I have had my black blazer since the 1980’s that I bought in a charity shop. Worn, lost its shape, torn pocket, so I paid a visit today to the charity shop, a few minutes walk from home in Totnes (Devon, UK). I bought for seven quid (£7.00) a rather immaculate, beautifully fitting black jacket. I know nothing about designer labels. So I googled the label, Louis Feraud, and up came this article. Like the writer below, I never heard either of Louis Feraud.

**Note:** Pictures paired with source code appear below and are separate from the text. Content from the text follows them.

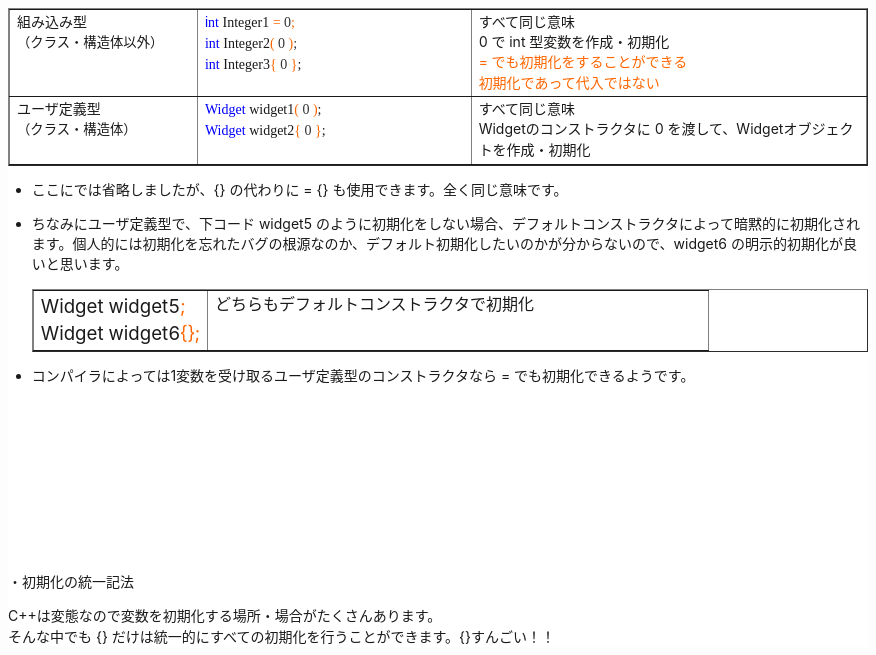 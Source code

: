 <table style="border-collapse: collapse; width: 100%;" border="1"><tbody><tr><td style="width: 21.9335%;">組み込み型<br><span style="font-size: 10pt;">（クラス・構造体以外）</span></td><td style="width: 31.9331%;"><span style="font-family: tahoma, arial, helvetica, sans-serif;"><span style="color: #0000ff;">i</span><span style="font-family: wingdings, zapf dingbats;"><span style="color: #0000ff;">nt</span> Integer1<span style="color: #ff6600;"> = <span style="color: #333333;">0</span>;</span></span></span><br><span style="font-family: wingdings, zapf dingbats;"><span style="color: #0000ff;">int</span> Integer2<span style="color: #0000ff;"><span style="color: #ff6600;">(</span> <span style="color: #333333;">0</span> <span style="color: #ff6600;">)</span><span style="color: #333333;">;</span></span></span><br><span style="font-family: wingdings, zapf dingbats;"><span style="color: #0000ff;">int</span> Integer3<span style="color: #0000ff;"><span style="color: #ff6600;">{</span> <span style="color: #333333;">0</span> <span style="color: #ff6600;">}</span></span>;</span><span style="font-family: wingdings, zapf dingbats;"></span></td><td style="width: 46.1334%;">すべて同じ意味<br>0 で int 型変数を作成・初期化<br><span style="color: #ff6600;">= でも初期化をすることができる<br>初期化であって代入ではない</span></td></tr><tr><td style="width: 21.9335%;">ユーザ定義型<br><span style="font-size: 10pt;">（クラス・構造体）</span></td><td style="width: 31.9331%;"><span style="font-family: wingdings, zapf dingbats;"><span style="color: #0000ff;">Widget</span> widget1<span style="color: #0000ff;"><span style="color: #ff6600;">(</span> <span style="color: #333333;">0</span> <span style="color: #ff6600;">)</span></span>;</span><br><span style="font-family: wingdings, zapf dingbats;"><span style="color: #0000ff;">Widget</span> widget2<span style="color: #0000ff;"><span style="color: #ff6600;">{</span> <span style="color: #333333;">0</span> <span style="color: #ff6600;">}</span></span>;</span><span style="font-family: wingdings, zapf dingbats;"></span></td><td style="width: 46.1334%;">すべて同じ意味<br>Widgetのコンストラクタに 0 を渡して、Widgetオブジェクトを作成・初期化</td></tr></tbody></table>

- ここにでは省略しましたが、{} の代わりに = {} も使用できます。全く同じ意味です。
- ちなみにユーザ定義型で、下コード widget5 のように初期化をしない場合、デフォルトコンストラクタによって暗黙的に初期化されます。個人的には初期化を忘れたバグの根源なのか、デフォルト初期化したいのかが分からないので、widget6 の明示的初期化が良いと思います。  
    
    <table style="border-collapse: collapse; width: 100%;" border="1"><tbody><tr style="height: 10px;"><td style="width: 25.7746%; height: 10px;"><span style="font-size: 14pt;">Widget widget5<span style="color: #ff6600;">;</span><br>Widget widget6<span style="color: #ff6600;">{};</span></span></td><td style="width: 74.2254%; height: 10px;"><span style="font-size: 12pt;">どちらもデフォルトコンストラクタで初期化</span></td></tr></tbody></table>
    
- コンパイラによっては1変数を受け取るユーザ定義型のコンストラクタなら = でも初期化できるようです。

 

 

 

 

 

・初期化の統一記法

C++は変態なので変数を初期化する場所・場合がたくさんあります。  
そんな中でも {} だけは統一的にすべての初期化を行うことができます。{}すんごい！！
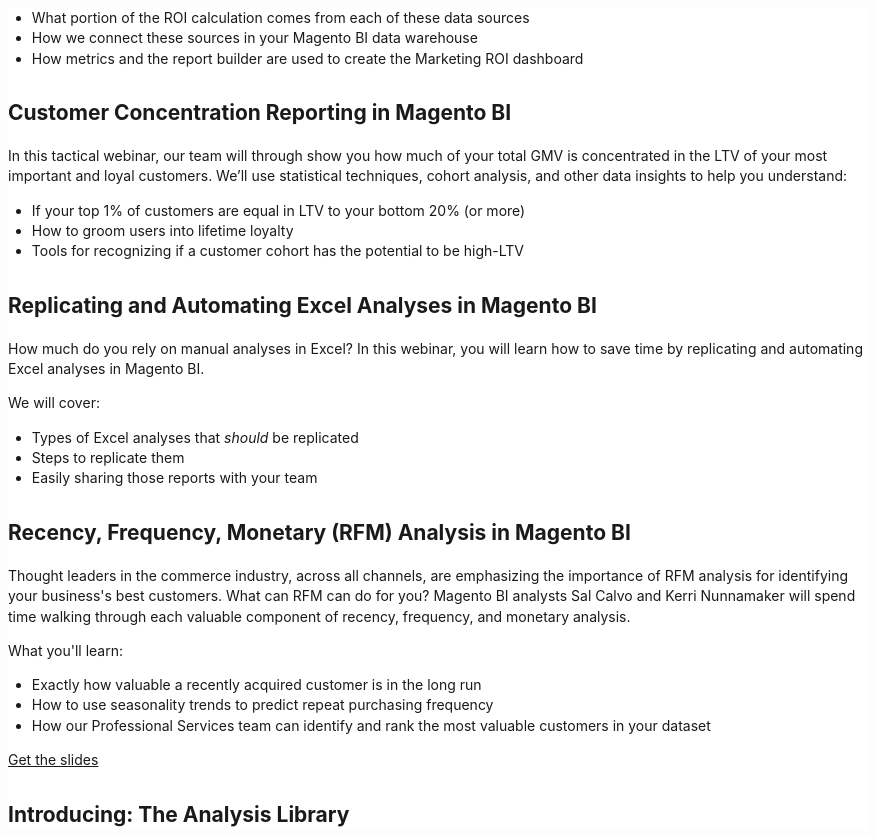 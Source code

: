 *   What portion of the ROI calculation comes from each of these data sources
*   How we connect these sources in your Magento BI data warehouse
*   How metrics and the report builder are used to create the Marketing ROI dashboard

## Customer Concentration Reporting in Magento BI

<iframe allowfullscreen="" frameborder="0" height="315" src="//fast.wistia.com/embed/iframe/28tg2j2wmt" width="560"></iframe>

In this tactical webinar, our team will through show you how much of your total GMV is concentrated in the LTV of your most important and loyal customers. We’ll use statistical techniques, cohort analysis, and other data insights to help you understand:

*   If your top 1% of customers are equal in LTV to your bottom 20% (or more)
*   How to groom users into lifetime loyalty
*   Tools for recognizing if a customer cohort has the potential to be high-LTV

## Replicating and Automating Excel Analyses in Magento BI

<iframe allowfullscreen="" frameborder="0" height="315" src="//fast.wistia.com/embed/iframe/c0zw3vha7w" width="560"></iframe>

How much do you rely on manual analyses in Excel? In this webinar, you will learn how to save time by replicating and automating Excel analyses in Magento BI.

We will cover:

*   Types of Excel analyses that&nbsp;_should_&nbsp;be replicated
*   Steps to replicate them
*   Easily sharing those reports with your team

## Recency, Frequency, Monetary (RFM) Analysis in Magento BI

<iframe allowfullscreen="" frameborder="0" height="315" src="//fast.wistia.com/embed/iframe/2actp9bgan" width="560"></iframe>

Thought leaders in the commerce industry, across all channels, are emphasizing the importance of RFM analysis for identifying your business's best customers. What can RFM can do for you? Magento BI analysts Sal Calvo and Kerri Nunnamaker will spend time walking through each valuable component of recency, frequency, and monetary analysis.

What you'll learn:

*   Exactly how valuable a recently acquired customer is in the long run
*   How to use seasonality trends to predict repeat purchasing frequency
*   How our Professional Services team can identify and rank the most valuable customers in your dataset

[Get the slides](https://www.slideshare.net/salcalvo/recency-frequency-monetary-rfm-analysis-in-magento-bi)

## Introducing: The Analysis Library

” I have never heard of Louis Feraud, but I think it might be because of how he is saying it. I ask him to spell it out for me. He struggles after the “o”. He gets a little defensive. “You’ve never heard of Louis Feraud? You’ll be telling me next that you’ve never heard of Bruno Kirches or Van Kollem? What about Armani, have you heard of that?” I say I have heard of Armani. “Thank God for that. I thought that you might be into Man at C&A for a moment there.” He starts smoothing the creases in my suit.
“Look, you can sleep in the back of your car with the quality of suit that I’m offering you. Wake up, give it a shake, and there won’t be a crease in it. Not like that crap you’re wearing.” He pulls my jacket open a shade aggressively, and peers at the label. “Principles? F—ing Principles. What’s a VIP like you doing shopping in Principles? How much did that cost you? One hundred and twenty quid? You were robbed. Feel the material of this jacket.” And he lifts my hand and places it on the arm of his suit. I don’t know whether to stroke the material or squeeze the muscle bulging right through the suit that never creases.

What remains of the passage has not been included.